You are a wonder to behold, a muggy, jungling mess.
I must confess, I love your cultured hell, your tiger’s tooth
that springs at me with all the violence of blinding truth.


Sri Wele Cebuda is a lover of India, fascinated by its colour, its energy, and its capacity for change, which are at the centre of his vision of the World. He has been influenced by figures, such as Rabindranath Tagore and Srinivasa Ramanujan, and has long been a lover of its culture and its power, as can be seen in a quote of his, “In India, diamonds are everywhere.”


by Saudi Becrewel
“The ink of the scholar is holier than the blood of the martyr.”

The mother of all villages was built around
400 AD. Islamic tradition claims
that Abraham and Ishmael, within the town
Bakkah, built the big Kaaba cube back in the day,
2000 BC. Since then, Mohammed called it,
630 AD, holy. The hajj then became
one of the pillars in the worship of Allah.
Now millions pray to it from all around the world,
that which had been inhabited once by Hubal.
Each year that rock within its heart around is swirled
by millions in the Masjid al-Haram, all bound
below the modern buildings rising up unfurled.

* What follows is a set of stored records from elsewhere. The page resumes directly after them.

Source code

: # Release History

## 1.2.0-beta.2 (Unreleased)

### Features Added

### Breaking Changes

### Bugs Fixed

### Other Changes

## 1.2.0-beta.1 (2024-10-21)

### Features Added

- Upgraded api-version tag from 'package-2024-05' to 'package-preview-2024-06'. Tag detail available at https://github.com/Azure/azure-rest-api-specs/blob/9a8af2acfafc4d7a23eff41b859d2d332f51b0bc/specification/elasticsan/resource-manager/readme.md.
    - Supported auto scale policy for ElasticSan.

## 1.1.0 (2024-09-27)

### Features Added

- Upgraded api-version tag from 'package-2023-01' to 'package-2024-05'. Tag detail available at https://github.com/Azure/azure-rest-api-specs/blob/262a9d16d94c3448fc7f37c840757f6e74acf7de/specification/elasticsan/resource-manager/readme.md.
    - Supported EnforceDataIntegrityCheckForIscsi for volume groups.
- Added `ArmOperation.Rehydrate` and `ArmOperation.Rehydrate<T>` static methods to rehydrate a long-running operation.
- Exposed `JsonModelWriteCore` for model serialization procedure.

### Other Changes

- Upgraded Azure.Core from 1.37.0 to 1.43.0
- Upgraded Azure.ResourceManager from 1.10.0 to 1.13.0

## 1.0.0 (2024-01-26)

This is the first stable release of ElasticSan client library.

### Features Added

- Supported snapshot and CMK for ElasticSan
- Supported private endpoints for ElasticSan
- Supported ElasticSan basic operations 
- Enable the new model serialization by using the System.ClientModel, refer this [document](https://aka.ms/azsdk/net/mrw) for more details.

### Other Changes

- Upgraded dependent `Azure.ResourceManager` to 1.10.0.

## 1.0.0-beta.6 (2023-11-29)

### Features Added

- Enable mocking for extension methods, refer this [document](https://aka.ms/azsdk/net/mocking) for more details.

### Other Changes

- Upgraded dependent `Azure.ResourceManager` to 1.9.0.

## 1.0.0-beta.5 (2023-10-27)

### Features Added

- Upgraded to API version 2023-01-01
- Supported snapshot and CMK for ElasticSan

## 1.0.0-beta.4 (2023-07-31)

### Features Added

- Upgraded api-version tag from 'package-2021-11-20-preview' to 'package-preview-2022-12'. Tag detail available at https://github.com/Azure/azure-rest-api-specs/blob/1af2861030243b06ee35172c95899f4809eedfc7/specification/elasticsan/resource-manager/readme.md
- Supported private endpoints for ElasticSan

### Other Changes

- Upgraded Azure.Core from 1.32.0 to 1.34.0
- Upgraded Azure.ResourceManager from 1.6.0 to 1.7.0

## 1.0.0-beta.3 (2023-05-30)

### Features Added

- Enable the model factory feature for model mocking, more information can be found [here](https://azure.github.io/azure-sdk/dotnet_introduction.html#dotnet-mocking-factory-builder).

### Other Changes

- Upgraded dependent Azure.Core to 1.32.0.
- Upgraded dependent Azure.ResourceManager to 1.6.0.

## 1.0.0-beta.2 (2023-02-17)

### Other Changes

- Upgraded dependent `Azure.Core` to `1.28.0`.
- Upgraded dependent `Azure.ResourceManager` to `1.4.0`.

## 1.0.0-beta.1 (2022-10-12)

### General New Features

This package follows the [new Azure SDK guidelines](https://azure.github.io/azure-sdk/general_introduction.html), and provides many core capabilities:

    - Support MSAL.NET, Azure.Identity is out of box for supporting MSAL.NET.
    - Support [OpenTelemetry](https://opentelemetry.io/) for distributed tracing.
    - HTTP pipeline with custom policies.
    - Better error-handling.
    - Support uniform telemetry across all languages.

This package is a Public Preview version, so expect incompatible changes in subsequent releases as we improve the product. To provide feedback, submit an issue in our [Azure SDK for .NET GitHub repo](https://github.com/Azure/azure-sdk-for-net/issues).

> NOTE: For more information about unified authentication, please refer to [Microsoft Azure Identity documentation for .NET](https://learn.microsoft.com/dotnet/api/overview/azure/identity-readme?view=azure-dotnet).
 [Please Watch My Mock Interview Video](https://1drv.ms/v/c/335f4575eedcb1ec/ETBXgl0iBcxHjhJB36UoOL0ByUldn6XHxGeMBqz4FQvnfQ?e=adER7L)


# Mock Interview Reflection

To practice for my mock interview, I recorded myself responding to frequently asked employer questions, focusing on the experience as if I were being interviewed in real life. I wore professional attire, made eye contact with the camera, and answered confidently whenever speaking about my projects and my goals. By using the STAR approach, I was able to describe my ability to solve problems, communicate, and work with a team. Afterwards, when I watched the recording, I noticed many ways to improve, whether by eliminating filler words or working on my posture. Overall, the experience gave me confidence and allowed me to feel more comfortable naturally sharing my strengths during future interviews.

Saudi Becrewel is a poet of Saudi Arabia, including Mohammad bin Salman, the Crown Prince of Saudi Arabia, who secured this year, for Saudi Arabia, when Donald Trump visited, its biggest arms deal in history worth over $300,000,000,000.


The Minuet
by U. Carew Delibes

The rustic minuet’s small step
has since been swept away
by all the modern pop and pep
and fizzle of the day.

One of the first to introduce
it into music’s lair
was Frenchman Jean Baptiste Lully
of Louis’ court and care.

That king first danced it at one of
his famous, fancy balls.
Of it he could not get enough
within his brilliant walls.

He liked its bows, he liked its glide,
he liked its many steps,
to front, to side, to back, to slide
in graceful, gentle sweeps.

In suites it took its place between
the sarabande and gigue,
with countless variations seen
so it would not fatigue.

So as the 18th century
proceeded on apace,
though many dances left the scene,
it found a humble place

within sonatas and,
in classic music keys
of Haydn’s, Mozart’s, Schubert’s and
Beethoven’s, symphonies.

So, though it’s rarely danced anon,
it managed thus to stay
because of whom it chanced upon
as it went on its way.


U. Carew Delibes is a poet of France and music critic of French music.


by Cawb Delius Ree

Bellagio, a luxury casino on the Strip,
in Paradise, Nevada, slot machines and stacks of chips,
above the view of fountains synchronized to melodies,
and pink-gold sunsets set in azure-glazing reveries,
seems like another world than the ordinary one,
although it’s just the same old heaven and the same old sun,
loosed from the regular and commonplace by magic’s touch,
lost in a dreamy fantasy of ample, more and much,
as long as you are willing to put out a goodly sum,
and feast on tidbits in between thick smoke, perfume and rum.


Cawb Delius Ree is a poet of Nevada.